** WORK REQUIRED **
Copy the lines below exactly. Start at the first and finish with the line containing "of all packages.".

((

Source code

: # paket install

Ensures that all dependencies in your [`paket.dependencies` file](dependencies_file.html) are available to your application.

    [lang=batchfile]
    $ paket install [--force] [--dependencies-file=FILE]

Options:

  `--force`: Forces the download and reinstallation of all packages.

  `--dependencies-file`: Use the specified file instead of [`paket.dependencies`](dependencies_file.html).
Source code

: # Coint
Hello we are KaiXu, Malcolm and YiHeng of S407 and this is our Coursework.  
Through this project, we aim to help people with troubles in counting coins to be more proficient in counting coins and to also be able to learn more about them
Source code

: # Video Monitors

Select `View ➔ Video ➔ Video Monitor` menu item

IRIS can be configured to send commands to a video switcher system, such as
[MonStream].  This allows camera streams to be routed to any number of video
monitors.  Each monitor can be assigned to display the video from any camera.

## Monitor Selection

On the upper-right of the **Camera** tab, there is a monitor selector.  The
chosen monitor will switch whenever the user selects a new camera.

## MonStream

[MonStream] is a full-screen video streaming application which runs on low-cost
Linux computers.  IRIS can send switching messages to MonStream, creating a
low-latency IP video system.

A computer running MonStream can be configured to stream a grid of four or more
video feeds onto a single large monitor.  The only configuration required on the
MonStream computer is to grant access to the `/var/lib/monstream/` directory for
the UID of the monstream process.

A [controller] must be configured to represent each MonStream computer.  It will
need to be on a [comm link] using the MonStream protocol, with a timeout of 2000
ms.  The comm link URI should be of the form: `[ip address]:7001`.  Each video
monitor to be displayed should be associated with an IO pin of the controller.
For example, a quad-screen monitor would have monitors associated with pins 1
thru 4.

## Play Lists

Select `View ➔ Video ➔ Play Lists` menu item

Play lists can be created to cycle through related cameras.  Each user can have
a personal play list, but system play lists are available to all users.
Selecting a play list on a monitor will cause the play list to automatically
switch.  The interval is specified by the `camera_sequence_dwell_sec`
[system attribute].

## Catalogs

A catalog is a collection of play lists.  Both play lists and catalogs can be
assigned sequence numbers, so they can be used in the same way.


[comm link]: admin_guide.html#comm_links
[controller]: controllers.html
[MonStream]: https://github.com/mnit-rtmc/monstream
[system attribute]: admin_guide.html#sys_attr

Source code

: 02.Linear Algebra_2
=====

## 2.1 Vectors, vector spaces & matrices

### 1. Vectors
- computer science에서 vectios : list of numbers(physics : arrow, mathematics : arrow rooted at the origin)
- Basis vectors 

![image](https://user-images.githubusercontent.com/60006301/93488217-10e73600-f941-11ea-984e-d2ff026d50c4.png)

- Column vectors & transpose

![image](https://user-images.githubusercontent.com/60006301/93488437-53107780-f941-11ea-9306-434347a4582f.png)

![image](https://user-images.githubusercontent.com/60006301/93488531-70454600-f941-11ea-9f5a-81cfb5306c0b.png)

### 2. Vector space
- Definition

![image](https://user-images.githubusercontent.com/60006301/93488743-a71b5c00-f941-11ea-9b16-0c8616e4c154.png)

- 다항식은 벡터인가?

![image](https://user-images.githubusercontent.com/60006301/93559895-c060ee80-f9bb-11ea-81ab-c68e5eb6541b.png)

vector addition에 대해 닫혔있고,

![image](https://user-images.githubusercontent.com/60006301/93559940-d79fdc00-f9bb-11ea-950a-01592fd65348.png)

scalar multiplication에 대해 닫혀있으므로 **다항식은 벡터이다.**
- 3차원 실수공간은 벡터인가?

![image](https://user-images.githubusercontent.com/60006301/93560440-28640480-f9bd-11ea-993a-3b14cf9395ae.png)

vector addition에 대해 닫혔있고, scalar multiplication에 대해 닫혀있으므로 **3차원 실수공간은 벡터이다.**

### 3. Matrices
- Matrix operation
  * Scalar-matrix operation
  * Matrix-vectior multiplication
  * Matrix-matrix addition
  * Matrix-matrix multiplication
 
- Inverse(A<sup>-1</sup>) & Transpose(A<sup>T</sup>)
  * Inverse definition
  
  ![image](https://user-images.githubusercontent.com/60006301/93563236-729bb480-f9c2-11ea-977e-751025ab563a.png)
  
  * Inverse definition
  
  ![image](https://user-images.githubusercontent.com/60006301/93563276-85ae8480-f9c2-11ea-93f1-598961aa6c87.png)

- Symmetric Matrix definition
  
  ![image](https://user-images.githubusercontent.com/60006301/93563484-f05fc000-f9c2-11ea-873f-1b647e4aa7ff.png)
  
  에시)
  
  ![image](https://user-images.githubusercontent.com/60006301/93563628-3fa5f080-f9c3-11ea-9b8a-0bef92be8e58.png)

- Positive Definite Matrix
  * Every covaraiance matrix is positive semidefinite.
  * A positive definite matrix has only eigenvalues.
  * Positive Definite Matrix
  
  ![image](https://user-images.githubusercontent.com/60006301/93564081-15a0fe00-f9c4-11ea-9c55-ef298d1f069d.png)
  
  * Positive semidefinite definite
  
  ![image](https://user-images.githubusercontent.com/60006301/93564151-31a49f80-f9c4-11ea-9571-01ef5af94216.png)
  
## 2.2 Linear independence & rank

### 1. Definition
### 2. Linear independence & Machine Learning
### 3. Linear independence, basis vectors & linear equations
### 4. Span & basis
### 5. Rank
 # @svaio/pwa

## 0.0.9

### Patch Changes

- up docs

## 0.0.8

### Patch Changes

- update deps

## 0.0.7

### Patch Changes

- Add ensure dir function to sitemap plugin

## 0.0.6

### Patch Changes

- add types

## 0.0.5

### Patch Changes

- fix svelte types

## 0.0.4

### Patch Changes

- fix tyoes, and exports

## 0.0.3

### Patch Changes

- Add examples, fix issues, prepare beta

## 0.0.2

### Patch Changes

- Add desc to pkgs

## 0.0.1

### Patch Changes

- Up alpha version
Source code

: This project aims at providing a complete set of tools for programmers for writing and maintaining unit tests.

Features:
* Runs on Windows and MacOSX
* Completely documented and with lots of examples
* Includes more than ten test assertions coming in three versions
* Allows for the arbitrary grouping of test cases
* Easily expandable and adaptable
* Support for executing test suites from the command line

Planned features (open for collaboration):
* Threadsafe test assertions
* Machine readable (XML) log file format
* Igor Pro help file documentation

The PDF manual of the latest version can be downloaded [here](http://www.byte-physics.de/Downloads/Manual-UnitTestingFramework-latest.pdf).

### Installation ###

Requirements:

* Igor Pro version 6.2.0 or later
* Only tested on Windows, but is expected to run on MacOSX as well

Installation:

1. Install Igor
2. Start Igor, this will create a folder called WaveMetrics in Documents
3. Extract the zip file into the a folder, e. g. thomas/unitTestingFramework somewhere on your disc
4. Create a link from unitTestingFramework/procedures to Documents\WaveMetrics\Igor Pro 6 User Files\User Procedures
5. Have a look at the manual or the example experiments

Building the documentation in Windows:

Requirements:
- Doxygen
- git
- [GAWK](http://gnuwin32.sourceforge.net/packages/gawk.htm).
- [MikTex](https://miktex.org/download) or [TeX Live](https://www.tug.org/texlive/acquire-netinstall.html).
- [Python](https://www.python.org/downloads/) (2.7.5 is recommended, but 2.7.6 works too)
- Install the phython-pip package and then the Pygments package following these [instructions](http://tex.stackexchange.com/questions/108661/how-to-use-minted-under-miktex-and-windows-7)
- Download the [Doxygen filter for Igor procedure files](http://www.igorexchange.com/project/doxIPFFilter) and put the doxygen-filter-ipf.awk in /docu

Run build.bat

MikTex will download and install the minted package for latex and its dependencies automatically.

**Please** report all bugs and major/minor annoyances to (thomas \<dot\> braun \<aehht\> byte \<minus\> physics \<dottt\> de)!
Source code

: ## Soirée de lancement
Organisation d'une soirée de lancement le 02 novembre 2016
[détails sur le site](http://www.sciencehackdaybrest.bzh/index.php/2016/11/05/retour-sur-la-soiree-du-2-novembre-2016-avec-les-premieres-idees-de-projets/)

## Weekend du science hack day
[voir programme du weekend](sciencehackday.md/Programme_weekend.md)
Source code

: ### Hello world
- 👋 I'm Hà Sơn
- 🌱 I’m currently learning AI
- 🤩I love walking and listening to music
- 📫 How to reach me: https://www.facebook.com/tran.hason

))

** ANSWER FOR THE TASK **
Source code

: # paket install

Ensures that all dependencies in your [`paket.dependencies` file](dependencies_file.html) are available to your application.

    [lang=batchfile]
    $ paket install [--force] [--dependencies-file=FILE]

Options:

  `--force`: Forces the download and reinstallation of all packages.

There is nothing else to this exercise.